If you have sent your public key in, your ssh key will have been added to your course account. You should ONLY USE YOUR COURSE ACCOUNT FOR THE DURATION OF THIS COURSE, REGARDLESS IF YOU ALREADY HAVE AN ACCOUNT WITH US.

Try and log in using the following command. Replace the XX with the course account nthat you have been given

ssh courseXX@kay.ichec.ie

You will be asked for a passphrase for your public ssh key. This passphrase is out of ICHEC’s control and only you should know this passphrase, having generated it yourself. It will look similar to below, as it is searching for the location of your public key in your home directory.

Enter passphrase for key '/Users/johnsmith/.ssh/id_ed25519':

Next will be the password provided for this course. If you are accessing this material outside of a course, this will be your password associated with your account.

course00@kay.ichec.ie's password:

Once you get the following output, you have successfully logged in.

#############################################################################
#      _  __      __     _______ _____ _    _ ______ _____   _____ ______ 
#     | |/ /    /\\ \   / /_   _/ ____| |  | |  ____/ ____| |_   _|  ____|
#     | ' /    /  \\ \_/ /  | || |    | |__| | |__ | |        | | | |__   
#     |  <    / /\ \\   /   | || |    |  __  |  __|| |        | | |  __|  
#     | . \  / ____ \| | _ _| || |____| |  | | |___| |____ _ _| |_| |____ 
#     |_|\_\/_/    \_\_|(_)_____\_____|_|  |_|______\_____(_)_____|______|
#                                                                          
#############################################################################
# 
# You have been successfully logged in to the Kay National HPC System
#
# Documentation: https://www.ichec.ie/academic/national-hpc/kay-documentation
#
# For technical support, email support@ichec.ie
# 
##############################################################################

If you finish this exercise quickly, feel free to have a look at the Linux commands below and get some practice while you wait.

Clone the lesson repository

In your current working directory, which should be similar to course00/home/, type the following command:

git clone https://github.com/ICHEC-learn/intro-to-hpc.git 

This will clone the lesson’s repository into your current directory, and you have access to all the lecture material including slides, exercises and markdown files. You can download this material later when we use the scp command.

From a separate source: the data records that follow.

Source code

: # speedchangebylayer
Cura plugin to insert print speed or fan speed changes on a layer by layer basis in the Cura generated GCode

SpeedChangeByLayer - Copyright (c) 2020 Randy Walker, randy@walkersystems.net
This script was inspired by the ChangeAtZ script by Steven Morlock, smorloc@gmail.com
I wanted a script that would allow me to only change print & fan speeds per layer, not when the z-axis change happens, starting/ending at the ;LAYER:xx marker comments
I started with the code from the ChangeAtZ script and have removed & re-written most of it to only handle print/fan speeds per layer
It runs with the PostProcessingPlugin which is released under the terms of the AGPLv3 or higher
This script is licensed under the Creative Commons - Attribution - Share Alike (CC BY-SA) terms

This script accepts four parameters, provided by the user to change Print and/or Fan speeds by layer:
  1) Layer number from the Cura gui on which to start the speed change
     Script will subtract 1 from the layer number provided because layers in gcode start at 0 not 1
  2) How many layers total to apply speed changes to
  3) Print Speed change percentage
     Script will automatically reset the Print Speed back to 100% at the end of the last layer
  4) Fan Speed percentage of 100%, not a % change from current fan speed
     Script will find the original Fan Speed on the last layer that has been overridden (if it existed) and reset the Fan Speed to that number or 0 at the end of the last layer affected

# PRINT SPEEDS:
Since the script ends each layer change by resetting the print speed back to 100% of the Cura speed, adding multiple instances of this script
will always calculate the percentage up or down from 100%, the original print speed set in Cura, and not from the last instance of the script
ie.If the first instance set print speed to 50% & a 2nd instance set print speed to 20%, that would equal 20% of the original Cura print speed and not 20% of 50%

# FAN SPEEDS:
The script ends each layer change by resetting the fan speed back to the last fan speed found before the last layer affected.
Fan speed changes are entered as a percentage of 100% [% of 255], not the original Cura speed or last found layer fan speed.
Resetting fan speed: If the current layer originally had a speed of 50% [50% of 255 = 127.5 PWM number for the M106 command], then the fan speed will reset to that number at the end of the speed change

A review of the Linux commands

If you are new to Linux, then we highly recommend that you go through the materials covered in our Introduction to Linux course before continuing. A brief summary of the most commonly used commands are given below.

pwd - print working directory

This is a very simple command which shows you where you are in the directory tree.

$ pwd
/ichec/home/users/course00

ls - list

Lists out all the files and directories in your current working directory. This command has a few extra flag options. Flags need to be accompanied with a - before it

$ ls -l
Flag Operation
a show hidden files
t sort by modification time
l long, detailed list
d express directory as a file
h human readable

cd - change directory

Probably the most commonly used command, used to change directories.

Action Operation
cd dir Move into dir directory
cd .. Move back 1 directory
cd ../../ Move back 2 directories
cd or cd ~ Move to home directory
cd - Move to previous directory

mkdir and rmdir - make directory and remove directory

The command mkdir creates a new empty directory, and rmdir can remove an empty directory.

$ mkdir new_directory
$ rmdir new_directory

mv and cp - move and copy

Move mv and copy cp work in very similar ways, where two inputs are needed, first the file that you are copying/moving and second the location you are moving/copying to. The mv command has a secondary use to rename a file.

$ mv file1 renamed_file1
$ mv file1 mydir
$ cp file1 mydir

rm - remove

The remove command rm is a particularly dangerous command, as the shell deletes files instantly, bypassing the regular recycle bin.

Flag Operation
r Recursive, removes directory and all files within
f Force, no prompt
i Prompts before removing file

It is recommended to use rm with the -i flag at first

$ rm myfile.txt

man and --help- manual and help

The manual, man command displays a user manual of any command, including the different flag options associated with that command.

$ man ls

The --help command serves a similar purpose to man, with a different implementation.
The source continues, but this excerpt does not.